The Getaway: The Lodge at Ashford Castle
Short breaks in Ireland
Rita de Brun checks into a revitalised Lodge at Ashford Castle
Set the Mood
The Englishman (my partner) spied a piano and sat down to play.
I made a beeline for the bookshelves. Dipping through old hardbacks from authors as diverse as Thackeray and Enid Blyton, I settled down for a fireside read.
Built in 1865, The Lodge at Ashford Castle was originally home to the Guinness family's estate manager. A year ago, it was acquired by Red Carnation Hotels, and even in that short time, the hotel's fine food, warm ambience and eclectic, bordering-on-edgy décor has come to reflect the essence of Bea Tollman, Red Carnation's charismatic owner.

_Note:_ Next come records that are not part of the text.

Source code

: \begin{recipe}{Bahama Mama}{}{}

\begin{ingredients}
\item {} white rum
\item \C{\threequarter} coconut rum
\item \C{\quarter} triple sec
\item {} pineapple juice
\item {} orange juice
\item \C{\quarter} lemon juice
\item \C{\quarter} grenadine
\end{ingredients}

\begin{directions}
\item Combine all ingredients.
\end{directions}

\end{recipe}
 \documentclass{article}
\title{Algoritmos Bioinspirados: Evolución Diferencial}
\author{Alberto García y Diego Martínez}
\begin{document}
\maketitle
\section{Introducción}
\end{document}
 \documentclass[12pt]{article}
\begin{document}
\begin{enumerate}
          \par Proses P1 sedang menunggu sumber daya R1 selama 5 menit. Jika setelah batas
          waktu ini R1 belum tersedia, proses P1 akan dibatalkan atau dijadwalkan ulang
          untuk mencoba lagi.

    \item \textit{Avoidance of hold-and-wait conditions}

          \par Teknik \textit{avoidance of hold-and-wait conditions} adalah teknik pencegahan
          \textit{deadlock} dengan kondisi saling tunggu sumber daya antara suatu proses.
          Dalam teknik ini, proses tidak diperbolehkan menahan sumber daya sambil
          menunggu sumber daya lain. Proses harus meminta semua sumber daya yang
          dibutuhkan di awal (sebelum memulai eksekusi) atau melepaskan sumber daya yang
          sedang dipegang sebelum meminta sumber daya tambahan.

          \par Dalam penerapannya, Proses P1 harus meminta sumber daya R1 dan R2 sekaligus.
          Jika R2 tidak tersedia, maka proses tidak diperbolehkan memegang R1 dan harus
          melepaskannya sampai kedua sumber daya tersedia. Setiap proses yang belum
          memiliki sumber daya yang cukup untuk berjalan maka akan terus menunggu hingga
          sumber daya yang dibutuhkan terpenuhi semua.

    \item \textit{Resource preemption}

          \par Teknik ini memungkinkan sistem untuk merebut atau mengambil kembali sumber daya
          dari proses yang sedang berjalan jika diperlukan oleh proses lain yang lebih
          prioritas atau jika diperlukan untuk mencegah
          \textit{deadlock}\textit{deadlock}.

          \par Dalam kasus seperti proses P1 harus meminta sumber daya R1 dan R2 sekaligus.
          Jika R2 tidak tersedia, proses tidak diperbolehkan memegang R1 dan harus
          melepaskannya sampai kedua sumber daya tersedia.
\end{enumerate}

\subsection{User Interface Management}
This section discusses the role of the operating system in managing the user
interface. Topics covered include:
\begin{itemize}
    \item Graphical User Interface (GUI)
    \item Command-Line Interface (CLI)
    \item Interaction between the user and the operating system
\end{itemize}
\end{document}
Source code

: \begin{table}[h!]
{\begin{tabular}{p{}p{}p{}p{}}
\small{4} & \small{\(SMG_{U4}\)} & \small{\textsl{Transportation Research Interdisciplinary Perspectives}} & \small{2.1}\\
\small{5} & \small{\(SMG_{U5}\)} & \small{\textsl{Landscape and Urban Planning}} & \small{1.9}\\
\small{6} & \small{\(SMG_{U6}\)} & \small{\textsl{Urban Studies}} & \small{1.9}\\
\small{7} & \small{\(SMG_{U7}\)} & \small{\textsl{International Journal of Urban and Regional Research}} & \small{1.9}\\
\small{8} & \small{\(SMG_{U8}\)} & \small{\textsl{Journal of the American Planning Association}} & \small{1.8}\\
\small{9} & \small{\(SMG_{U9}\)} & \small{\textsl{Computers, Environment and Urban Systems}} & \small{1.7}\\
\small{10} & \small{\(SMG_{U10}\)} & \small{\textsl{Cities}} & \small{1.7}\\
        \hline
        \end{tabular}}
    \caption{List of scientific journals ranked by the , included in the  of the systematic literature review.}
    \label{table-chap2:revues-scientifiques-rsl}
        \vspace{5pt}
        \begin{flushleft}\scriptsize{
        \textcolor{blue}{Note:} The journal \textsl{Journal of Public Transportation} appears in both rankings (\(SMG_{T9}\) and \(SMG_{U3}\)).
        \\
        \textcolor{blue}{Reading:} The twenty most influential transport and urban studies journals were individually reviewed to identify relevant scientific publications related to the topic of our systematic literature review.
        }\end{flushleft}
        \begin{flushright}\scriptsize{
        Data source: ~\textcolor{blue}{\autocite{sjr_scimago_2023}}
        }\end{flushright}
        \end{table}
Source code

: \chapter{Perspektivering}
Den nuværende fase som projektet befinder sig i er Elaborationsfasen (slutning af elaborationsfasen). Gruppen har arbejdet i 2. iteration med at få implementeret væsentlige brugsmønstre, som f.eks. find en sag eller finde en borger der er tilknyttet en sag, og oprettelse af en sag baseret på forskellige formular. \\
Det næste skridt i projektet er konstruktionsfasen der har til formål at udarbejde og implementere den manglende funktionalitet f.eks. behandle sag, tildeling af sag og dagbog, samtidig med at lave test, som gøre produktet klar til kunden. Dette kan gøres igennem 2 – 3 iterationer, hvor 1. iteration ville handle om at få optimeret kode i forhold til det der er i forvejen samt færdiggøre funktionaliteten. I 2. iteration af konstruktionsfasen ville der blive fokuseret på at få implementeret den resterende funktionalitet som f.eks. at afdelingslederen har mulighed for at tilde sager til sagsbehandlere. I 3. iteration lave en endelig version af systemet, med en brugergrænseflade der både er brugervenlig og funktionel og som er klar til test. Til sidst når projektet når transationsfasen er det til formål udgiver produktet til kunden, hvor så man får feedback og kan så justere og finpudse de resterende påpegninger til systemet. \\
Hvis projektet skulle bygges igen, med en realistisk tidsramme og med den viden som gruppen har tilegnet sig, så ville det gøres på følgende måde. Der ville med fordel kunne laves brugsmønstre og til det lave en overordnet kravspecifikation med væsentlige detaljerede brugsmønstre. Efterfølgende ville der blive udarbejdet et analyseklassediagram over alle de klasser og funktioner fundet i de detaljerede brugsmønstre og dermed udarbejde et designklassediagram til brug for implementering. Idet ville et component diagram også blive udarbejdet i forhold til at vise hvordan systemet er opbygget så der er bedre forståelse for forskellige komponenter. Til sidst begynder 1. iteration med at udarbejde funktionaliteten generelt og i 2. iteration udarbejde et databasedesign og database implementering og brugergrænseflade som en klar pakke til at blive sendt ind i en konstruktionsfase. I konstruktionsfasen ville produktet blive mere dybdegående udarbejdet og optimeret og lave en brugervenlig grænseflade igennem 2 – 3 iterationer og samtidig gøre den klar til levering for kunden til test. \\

For us, ensconced in a library chair and piano stool, the trip felt more like a sojourn to a friend's posh country home than a visit to a chic hotel.
A suite at The Lodge
The Englishman and I stayed in the bridal suite, which has a private terrace overlooking the majesty of Lough Corrib and the prettiest little harbour imaginable at Lisloughrey Quay.
Why it's so utterly charming is difficult to pinpoint.
Maybe it's the depth of the velvet pile on the oversized sofa that stretches the length of the fire. Maybe it's the bed - wide enough to provide rest for half-a-dozen warring insomniacs without risk of accidental elbowing in the night, comfortable enough to induce the slumber of all slumbers, and alluring enough to banish shyness and elicit romance - if not feral abandon - in the most virginal of brides and grooms.
Or maybe it's the stand-alone bath, strategically placed alongside the bed, in front of an enormous mirror, and so obviously built for two.
Falconry at Ashford Castle
As Ireland's School of Falconry is located on Ashford Castle's estate, we took a hawk-walk.
This was an exhilarating experience, though not for the squeamish - it involved feeding dead, two-day-old chicks to the hawk perched at the end of my outstretched arm. I looked away… but there was no avoiding the heady stench or the crunching sound of feasting.
Later, when the birds were back on their perches, we found ours, in the bar at Ashford Castle.
By opting for the Lodge's 'Four Seasons Four Reasons' package, a stint at clay pigeon shooting was included in our stay. Being no stranger to the sport, the Englishman hit clay after clay. I hit the first clay pulled, then missed the rest. This was an improvement on the last time I tried, when every time I pulled the trigger, the only thing that got whacked was my right cheekbone.
As there was a wedding reception at The Lodge the night we stayed there, we felt a little outnumbered; although entirely welcome and extraordinarily well looked after.
The Lodge at Ashford Castle
Get me there
Located on the shores of Lough Corrib, just outside the village of Cong in Co. Mayo, The Lodge at Ashford Castle stands on 350 acres of magnificent parkland.
It's less than an hour's drive from Galway city, and less than two minutes from Lisloughrey Quay, from where you can take a relaxing cruise on the lake (corribcruises.com).
The Lodge (094 954 5400; thelodgeac.com) is a dandy, country house hotel of the elegant kind. Its 'Four Seasons Four Reasons' package includes dinner, bed and breakfast and clay-pigeon shooting, and is priced from €199 for two. Upgrades to the bridal suite cost from €75.
Hawk-walks at Ireland's School of Falconry at Ashford Castle itself cost €70 (094 954 6820; falconry.ie).
There's more to Cong than Ashford Castle and its estate. Check out the Quiet Man Museum for a trip down memory lane, and drop into The Hungry Monk on Abbey Street for a bite of lunch. It's a sweet, simple cafe with friendly service and homemade treats. Score!